As for "self-defense" I think this is one of the points that we'll just have to disagree on. In my opinion the FMA start with a weapon and work their way to empty hands. The stick is used to teach empty hand techniques. Of course they need some going over, and some development, but one of the principles of the FMA is that stick or no stick the principles of the art can still be applied. The weapon is not taught as the primary means of self-defense, but rather it is the primary vehicle through which the principles of self-defense can be understood and internalized. From that point, with or without the weapon, the person has become capable. People often quote Remy as saying "it's all the same" and in that light it's true.


----------



## Datu Tim Hartman (Apr 1, 2004)

bart said:
			
		

> As for "self-defense" I think this is one of the points that we'll just have to disagree on. In my opinion the FMA start with a weapon and work their way to empty hands. The stick is used to teach empty hand techniques. Of course they need some going over, and some development, but one of the principles of the FMA is that stick or no stick the principles of the art can still be applied. The weapon is not taught as the primary means of self-defense, but rather it is the primary vehicle through which the principles of self-defense can be understood and internalized. From that point, with or without the weapon, the person has become capable. People often quote Remy as saying "it's all the same" and in that light it's true.

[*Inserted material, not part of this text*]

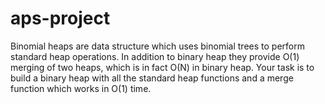 # aps-project
Binomial heaps are data structure which uses binomial trees to perform standard heap operations. In addition to binary heap they provide O(1) merging of two heaps, which is in fact O(N) in binary heap. Your task is to build a binary heap with all the standard heap functions and a merge function which works in O(1) time.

It sounds like Modern Arnis is taught different in th PI than the US. As far as the being the same as the hand I agree. What I'm saying is that there is *more* emphisis on open hand defences at the beginning levels than other FMA systems.
 :asian:


----------



## Datu Tim Hartman (Apr 1, 2004)

bart said:
			
		

> I've never seen Modern Arnis people spar in the WEKAF manner,



On a side note, the first WEKAF tournament in the states in Baltimore was won by Ed Plsitz sp. , A Modern Arnis player. :asian:


----------



## bart (Apr 1, 2004)

Renegade said:
			
		

> On a side note, the first WEKAF tournament in the states in Baltimore was won by Ed Plsitz sp. , A Modern Arnis player. :asian:



Thanks for the info. Kudos to Ed! Are there any other Modern Arnis folks that compete WEKAF style currently?


----------



## XkempoX (Apr 1, 2004)

Thank you for all the interesting information. I think I'm looking for a more structured (start from basics) and take it from there for me to advance my path. Having trained with various arts, Shotokan, Shokokai/Shorinji, Shaolin Kempo and now Muay Thai/JKD, I would still want to expand my knowledge in martial arts and probably settling to just one art/style to master (though my heart still belongs to Kempo, which I would like to go back in the future). For me, is finding a reputable school around my area and learn the correct way of doing things as I did before and presently. As I mentioned on my previous thread, I know of a school close by under Dan Inosanto. Is Inosanto's curriculum pretty much similar to Presas' Modern Arnis? Just want let you know off-hand that don't want to compare, but probably it can be an alternative for me.


----------



## Datu Tim Hartman (Apr 1, 2004)

Guro Dan has a good program, but comparing it to Modern Arnis would be like comparing apples to oranges. Both are good, but different.
 :asian:


----------



## bart (Apr 1, 2004)

XkempoX said:
			
		

> Is Inosanto's curriculum pretty much similar to Presas' Modern Arnis? Just want let you know off-hand that don't want to compare, but probably it can be an alternative for me.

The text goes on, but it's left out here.